Go to the line with "#### Appointment" in the entries below and write out every line from there through the line with "## Overview", exactly and without pictures.

■ Data items ■
Segment Open

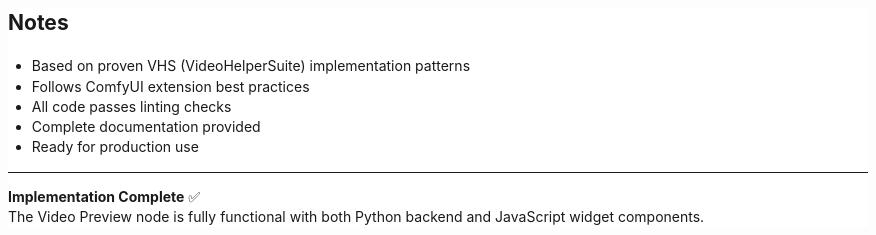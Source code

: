 
## Notes

- Based on proven VHS (VideoHelperSuite) implementation patterns
- Follows ComfyUI extension best practices
- All code passes linting checks
- Complete documentation provided
- Ready for production use

---

**Implementation Complete** ✅  
The Video Preview node is fully functional with both Python backend and JavaScript widget components.
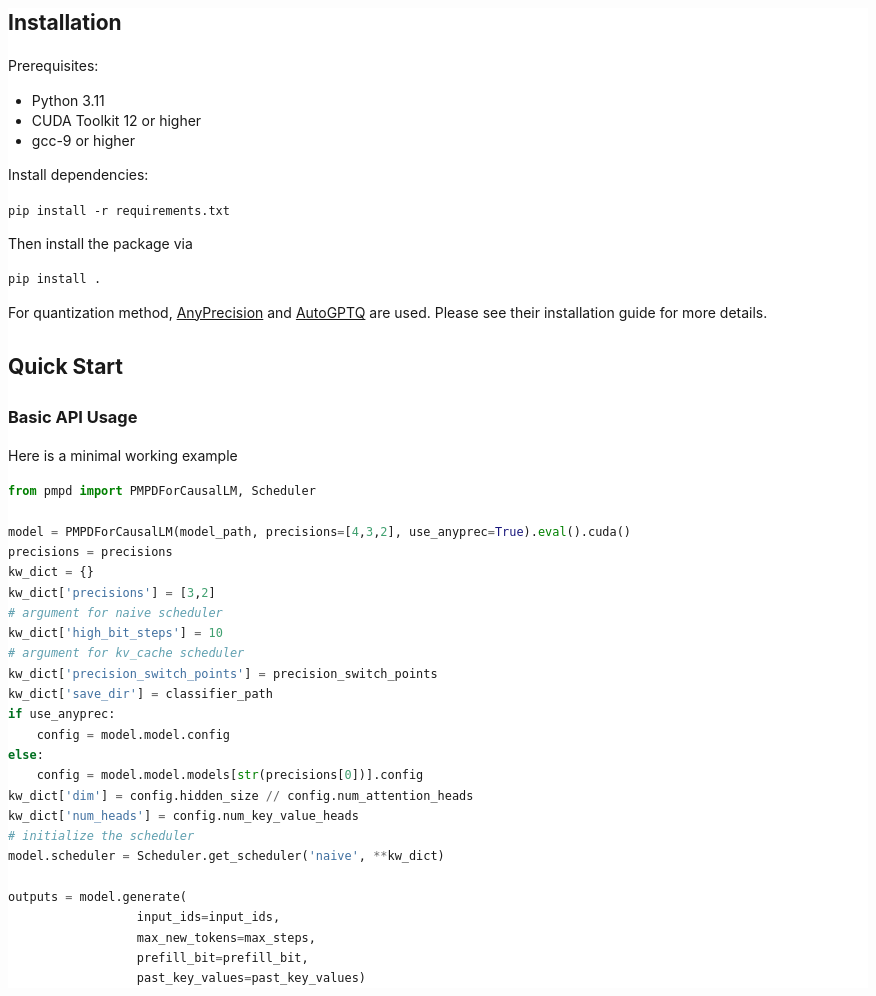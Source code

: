 ## Installation

Prerequisites:

- Python 3.11
- CUDA Toolkit 12 or higher
- gcc-9 or higher


Install dependencies:

```pip install -r requirements.txt```

Then install the package via

```pip install .```

For quantization method, [AnyPrecision](https://github.com/fwtan/any-precision-llm) and [AutoGPTQ](https://github.com/AutoGPTQ/AutoGPTQ) are used. Please see their installation guide for more details.

## Quick Start 

### Basic API Usage

Here is a minimal working example

```python
from pmpd import PMPDForCausalLM, Scheduler

model = PMPDForCausalLM(model_path, precisions=[4,3,2], use_anyprec=True).eval().cuda()
precisions = precisions
kw_dict = {}
kw_dict['precisions'] = [3,2]
# argument for naive scheduler
kw_dict['high_bit_steps'] = 10
# argument for kv_cache scheduler
kw_dict['precision_switch_points'] = precision_switch_points
kw_dict['save_dir'] = classifier_path
if use_anyprec:
    config = model.model.config
else:
    config = model.model.models[str(precisions[0])].config
kw_dict['dim'] = config.hidden_size // config.num_attention_heads
kw_dict['num_heads'] = config.num_key_value_heads
# initialize the scheduler
model.scheduler = Scheduler.get_scheduler('naive', **kw_dict)

outputs = model.generate(
                  input_ids=input_ids, 
                  max_new_tokens=max_steps, 
                  prefill_bit=prefill_bit, 
                  past_key_values=past_key_values)
```
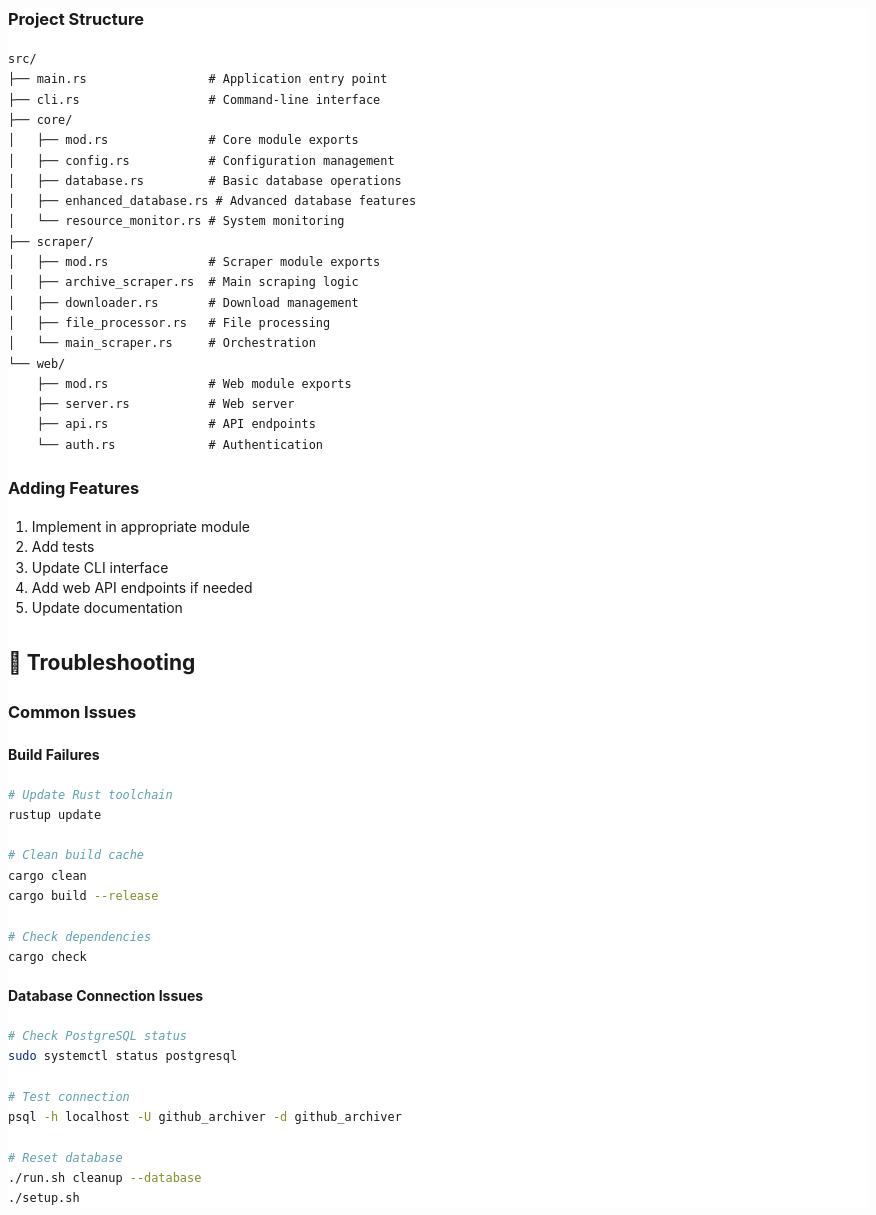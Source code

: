 ### Project Structure
```
src/
├── main.rs                 # Application entry point
├── cli.rs                  # Command-line interface
├── core/
│   ├── mod.rs              # Core module exports
│   ├── config.rs           # Configuration management
│   ├── database.rs         # Basic database operations
│   ├── enhanced_database.rs # Advanced database features
│   └── resource_monitor.rs # System monitoring
├── scraper/
│   ├── mod.rs              # Scraper module exports
│   ├── archive_scraper.rs  # Main scraping logic
│   ├── downloader.rs       # Download management
│   ├── file_processor.rs   # File processing
│   └── main_scraper.rs     # Orchestration
└── web/
    ├── mod.rs              # Web module exports
    ├── server.rs           # Web server
    ├── api.rs              # API endpoints
    └── auth.rs             # Authentication
```

### Adding Features
1. Implement in appropriate module
2. Add tests
3. Update CLI interface
4. Add web API endpoints if needed
5. Update documentation

## 🚨 Troubleshooting

### Common Issues

#### Build Failures
```bash
# Update Rust toolchain
rustup update

# Clean build cache
cargo clean
cargo build --release

# Check dependencies
cargo check
```

#### Database Connection Issues
```bash
# Check PostgreSQL status
sudo systemctl status postgresql

# Test connection
psql -h localhost -U github_archiver -d github_archiver

# Reset database
./run.sh cleanup --database
./setup.sh
```

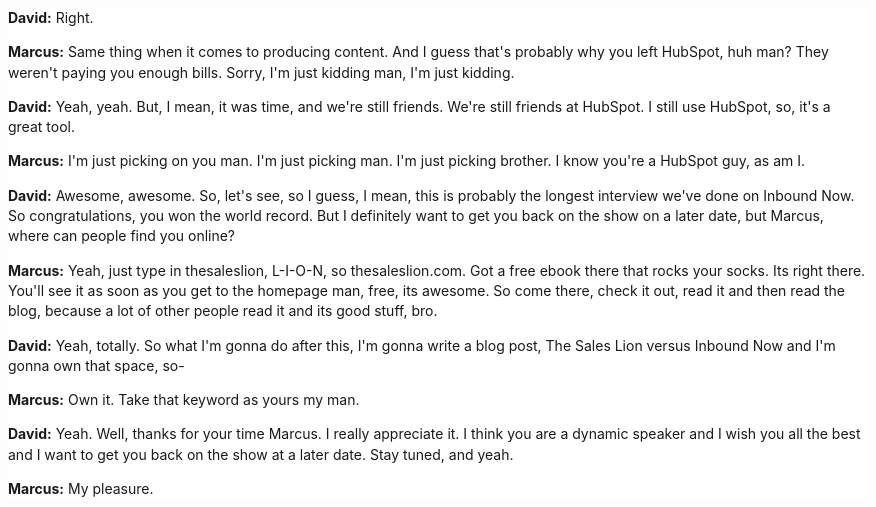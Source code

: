 **David:** Right.

**Marcus:** Same thing when it comes to producing content. And I guess that's probably why you left HubSpot, huh man? They weren't paying you enough bills. Sorry, I'm just kidding man, I'm just kidding.

**David:** Yeah, yeah. But, I mean, it was time, and we're still friends. We're still friends at HubSpot. I still use HubSpot, so, it's a great tool.

**Marcus:** I'm just picking on you man. I'm just picking man. I'm just picking brother. I know you're a HubSpot guy, as am I.

**David:** Awesome, awesome. So, let's see, so I guess, I mean, this is probably the longest interview we've done on Inbound Now. So congratulations, you won the world record. But I definitely want to get you back on the show on a later date, but Marcus, where can people find you online?

**Marcus:** Yeah, just type in thesaleslion, L-I-O-N, so thesaleslion.com. Got a free ebook there that rocks your socks. Its right there. You'll see it as soon as you get to the homepage man, free, its awesome. So come there, check it out, read it and then read the blog, because a lot of other people read it and its good stuff, bro.

**David:** Yeah, totally. So what I'm gonna do after this, I'm gonna write a blog post, The Sales Lion versus Inbound Now and I'm gonna own that space, so-

**Marcus:** Own it. Take that keyword as yours my man.

**David:** Yeah. Well, thanks for your time Marcus. I really appreciate it. I think you are a dynamic speaker and I wish you all the best and I want to get you back on the show at a later date. Stay tuned, and yeah.

**Marcus:** My pleasure.
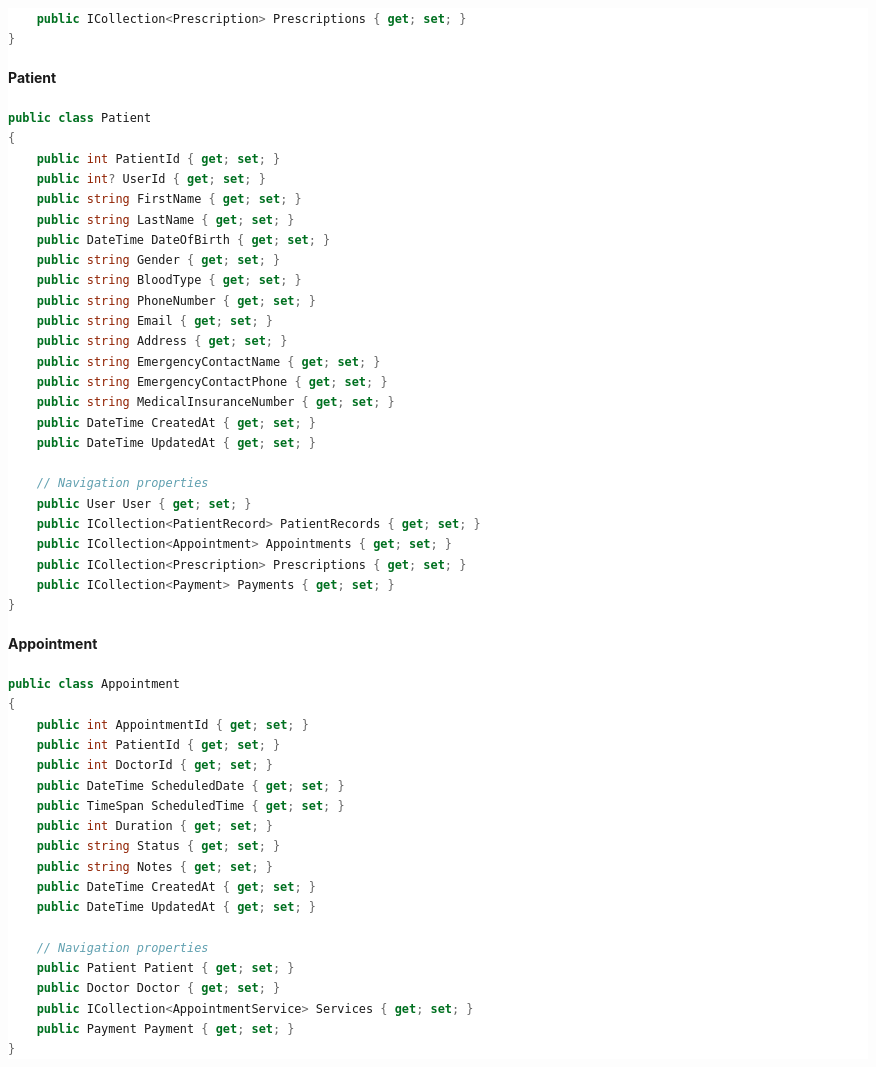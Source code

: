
 ```csharp
    public ICollection<Prescription> Prescriptions { get; set; }
}
```

#### Patient
```csharp
public class Patient
{
    public int PatientId { get; set; }
    public int? UserId { get; set; }
    public string FirstName { get; set; }
    public string LastName { get; set; }
    public DateTime DateOfBirth { get; set; }
    public string Gender { get; set; }
    public string BloodType { get; set; }
    public string PhoneNumber { get; set; }
    public string Email { get; set; }
    public string Address { get; set; }
    public string EmergencyContactName { get; set; }
    public string EmergencyContactPhone { get; set; }
    public string MedicalInsuranceNumber { get; set; }
    public DateTime CreatedAt { get; set; }
    public DateTime UpdatedAt { get; set; }
    
    // Navigation properties
    public User User { get; set; }
    public ICollection<PatientRecord> PatientRecords { get; set; }
    public ICollection<Appointment> Appointments { get; set; }
    public ICollection<Prescription> Prescriptions { get; set; }
    public ICollection<Payment> Payments { get; set; }
}
```

#### Appointment
```csharp
public class Appointment
{
    public int AppointmentId { get; set; }
    public int PatientId { get; set; }
    public int DoctorId { get; set; }
    public DateTime ScheduledDate { get; set; }
    public TimeSpan ScheduledTime { get; set; }
    public int Duration { get; set; }
    public string Status { get; set; }
    public string Notes { get; set; }
    public DateTime CreatedAt { get; set; }
    public DateTime UpdatedAt { get; set; }
    
    // Navigation properties
    public Patient Patient { get; set; }
    public Doctor Doctor { get; set; }
    public ICollection<AppointmentService> Services { get; set; }
    public Payment Payment { get; set; }
}
```
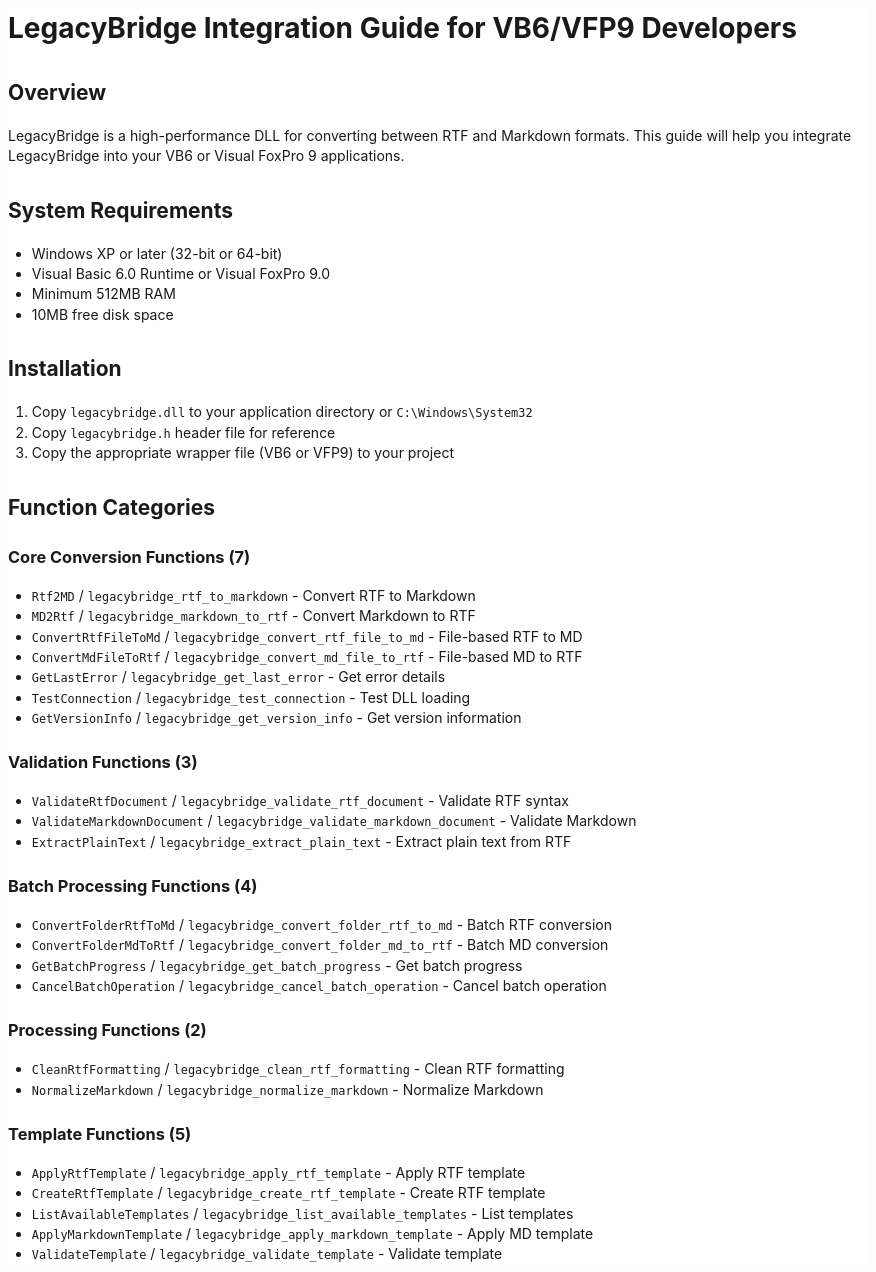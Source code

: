 # LegacyBridge Integration Guide for VB6/VFP9 Developers

## Overview

LegacyBridge is a high-performance DLL for converting between RTF and Markdown formats. This guide will help you integrate LegacyBridge into your VB6 or Visual FoxPro 9 applications.

## System Requirements

- Windows XP or later (32-bit or 64-bit)
- Visual Basic 6.0 Runtime or Visual FoxPro 9.0
- Minimum 512MB RAM
- 10MB free disk space

## Installation

1. Copy `legacybridge.dll` to your application directory or `C:\Windows\System32`
2. Copy `legacybridge.h` header file for reference
3. Copy the appropriate wrapper file (VB6 or VFP9) to your project

## Function Categories

### Core Conversion Functions (7)
- `Rtf2MD` / `legacybridge_rtf_to_markdown` - Convert RTF to Markdown
- `MD2Rtf` / `legacybridge_markdown_to_rtf` - Convert Markdown to RTF
- `ConvertRtfFileToMd` / `legacybridge_convert_rtf_file_to_md` - File-based RTF to MD
- `ConvertMdFileToRtf` / `legacybridge_convert_md_file_to_rtf` - File-based MD to RTF
- `GetLastError` / `legacybridge_get_last_error` - Get error details
- `TestConnection` / `legacybridge_test_connection` - Test DLL loading
- `GetVersionInfo` / `legacybridge_get_version_info` - Get version information

### Validation Functions (3)
- `ValidateRtfDocument` / `legacybridge_validate_rtf_document` - Validate RTF syntax
- `ValidateMarkdownDocument` / `legacybridge_validate_markdown_document` - Validate Markdown
- `ExtractPlainText` / `legacybridge_extract_plain_text` - Extract plain text from RTF

### Batch Processing Functions (4)
- `ConvertFolderRtfToMd` / `legacybridge_convert_folder_rtf_to_md` - Batch RTF conversion
- `ConvertFolderMdToRtf` / `legacybridge_convert_folder_md_to_rtf` - Batch MD conversion
- `GetBatchProgress` / `legacybridge_get_batch_progress` - Get batch progress
- `CancelBatchOperation` / `legacybridge_cancel_batch_operation` - Cancel batch operation

### Processing Functions (2)
- `CleanRtfFormatting` / `legacybridge_clean_rtf_formatting` - Clean RTF formatting
- `NormalizeMarkdown` / `legacybridge_normalize_markdown` - Normalize Markdown

### Template Functions (5)
- `ApplyRtfTemplate` / `legacybridge_apply_rtf_template` - Apply RTF template
- `CreateRtfTemplate` / `legacybridge_create_rtf_template` - Create RTF template
- `ListAvailableTemplates` / `legacybridge_list_available_templates` - List templates
- `ApplyMarkdownTemplate` / `legacybridge_apply_markdown_template` - Apply MD template
- `ValidateTemplate` / `legacybridge_validate_template` - Validate template
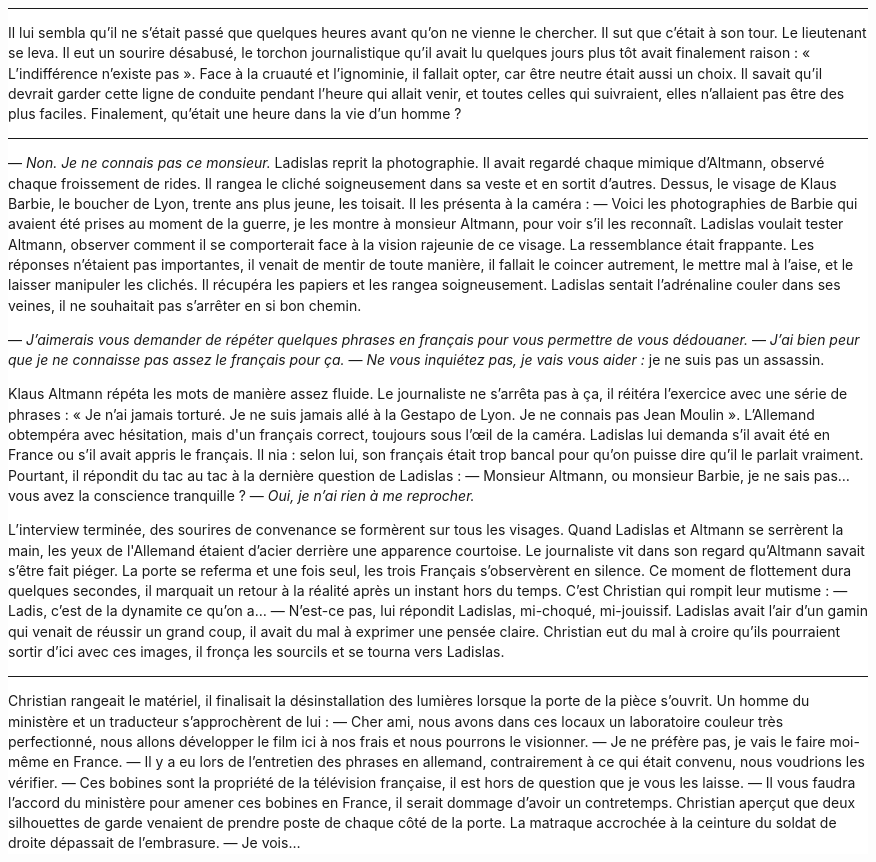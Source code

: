 ***
Il lui sembla qu’il ne s’était passé que quelques heures avant qu’on ne vienne le chercher. Il sut que c’était à son tour. Le lieutenant se leva. Il eut un sourire désabusé, le torchon journalistique qu’il avait lu quelques jours plus tôt avait finalement raison : « L’indifférence n’existe pas ». Face à la cruauté et l’ignominie, il fallait opter, car être neutre était aussi un choix. Il savait qu’il devrait garder cette ligne de conduite pendant l’heure qui allait venir, et toutes celles qui suivraient, elles n’allaient pas être des plus faciles. Finalement, qu’était une heure dans la vie d’un homme ?

***
— *Non. Je ne connais pas ce monsieur.*
Ladislas reprit la photographie. Il avait regardé chaque mimique d’Altmann, observé chaque froissement de rides. Il rangea le cliché soigneusement dans sa veste et en sortit d’autres. Dessus, le visage de Klaus Barbie, le boucher de Lyon, trente ans plus jeune, les toisait. Il les présenta à la caméra :
— Voici les photographies de Barbie qui avaient été prises au moment de la guerre, je les montre à monsieur Altmann, pour voir s’il les reconnaît.
Ladislas voulait tester Altmann, observer comment il se comporterait face à la vision rajeunie de ce visage. La ressemblance était frappante. Les réponses n’étaient pas importantes, il venait de mentir de toute manière, il fallait le coincer autrement, le mettre mal à l’aise, et le laisser manipuler les clichés. Il récupéra les papiers et les rangea soigneusement. Ladislas sentait l’adrénaline couler dans ses veines, il ne souhaitait pas s’arrêter en si bon chemin.

— *J’aimerais vous demander de répéter quelques phrases en français pour vous permettre de vous dédouaner.*
— *J’ai bien peur que je ne connaisse pas assez le français pour ça.*
— *Ne vous inquiétez pas, je vais vous aider :* je ne suis pas un assassin.

Klaus Altmann répéta les mots de manière assez fluide. Le journaliste ne s’arrêta pas à ça, il réitéra l’exercice avec une série de phrases : « Je n’ai jamais torturé. Je ne suis jamais allé à la Gestapo de Lyon. Je ne connais pas Jean Moulin ». L’Allemand obtempéra avec hésitation, mais d'un français correct, toujours sous l’œil de la caméra. Ladislas lui demanda s’il avait été en France ou s’il avait appris le français. Il nia : selon lui, son français était trop bancal pour qu’on puisse dire qu’il le parlait vraiment. Pourtant, il répondit du tac au tac à la dernière question de Ladislas :
— Monsieur Altmann, ou monsieur Barbie, je ne sais pas… vous avez la conscience tranquille ?
— *Oui, je n’ai rien à me reprocher.*

L’interview terminée, des sourires de convenance se formèrent sur tous les visages. Quand Ladislas et Altmann se serrèrent la main, les yeux de l'Allemand étaient d’acier derrière une apparence courtoise. Le journaliste vit dans son regard qu’Altmann savait s’être fait piéger. La porte se referma et une fois seul, les trois Français s’observèrent en silence. Ce moment de flottement dura quelques secondes, il marquait un retour à la réalité après un instant hors du temps. C’est Christian qui rompit leur mutisme :
— Ladis, c’est de la dynamite ce qu’on a…
— N’est-ce pas, lui répondit Ladislas, mi-choqué, mi-jouissif.
Ladislas avait l’air d’un gamin qui venait de réussir un grand coup, il avait du mal à exprimer une pensée claire. Christian eut du mal à croire qu’ils pourraient sortir d’ici avec ces images, il fronça les sourcils et se tourna vers Ladislas.

***
Christian rangeait le matériel, il finalisait la désinstallation des lumières lorsque la porte de la pièce s’ouvrit. Un homme du ministère et un traducteur s’approchèrent de lui :
— Cher ami, nous avons dans ces locaux un laboratoire couleur très perfectionné, nous allons développer le film ici à nos frais et nous pourrons le visionner.
— Je ne préfère pas, je vais le faire moi-même en France.
— Il y a eu lors de l’entretien des phrases en allemand, contrairement à ce qui était convenu, nous voudrions les vérifier.
— Ces bobines sont la propriété de la télévision française, il est hors de question que je vous les laisse.
— Il vous faudra l’accord du ministère pour amener ces bobines en France, il serait dommage d’avoir un contretemps.
Christian aperçut que deux silhouettes de garde venaient de prendre poste de chaque côté de la porte. La matraque accrochée à la ceinture du soldat de droite dépassait de l’embrasure.
— Je vois…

Segment Closed

■ Reply ■
#### Appointment
```csharp
public class Appointment
{
    public int AppointmentId { get; set; }
    public int PatientId { get; set; }
    public int DoctorId { get; set; }
    public DateTime ScheduledDate { get; set; }
    public TimeSpan ScheduledTime { get; set; }
    public int Duration { get; set; }
    public string Status { get; set; }
    public string Notes { get; set; }
    public DateTime CreatedAt { get; set; }
    public DateTime UpdatedAt { get; set; }
    
    // Navigation properties
    public Patient Patient { get; set; }
    public Doctor Doctor { get; set; }
    public ICollection<AppointmentService> Services { get; set; }
    public Payment Payment { get; set; }
}
```
Source code

: # LegacyBridge Integration Guide for VB6/VFP9 Developers

## Overview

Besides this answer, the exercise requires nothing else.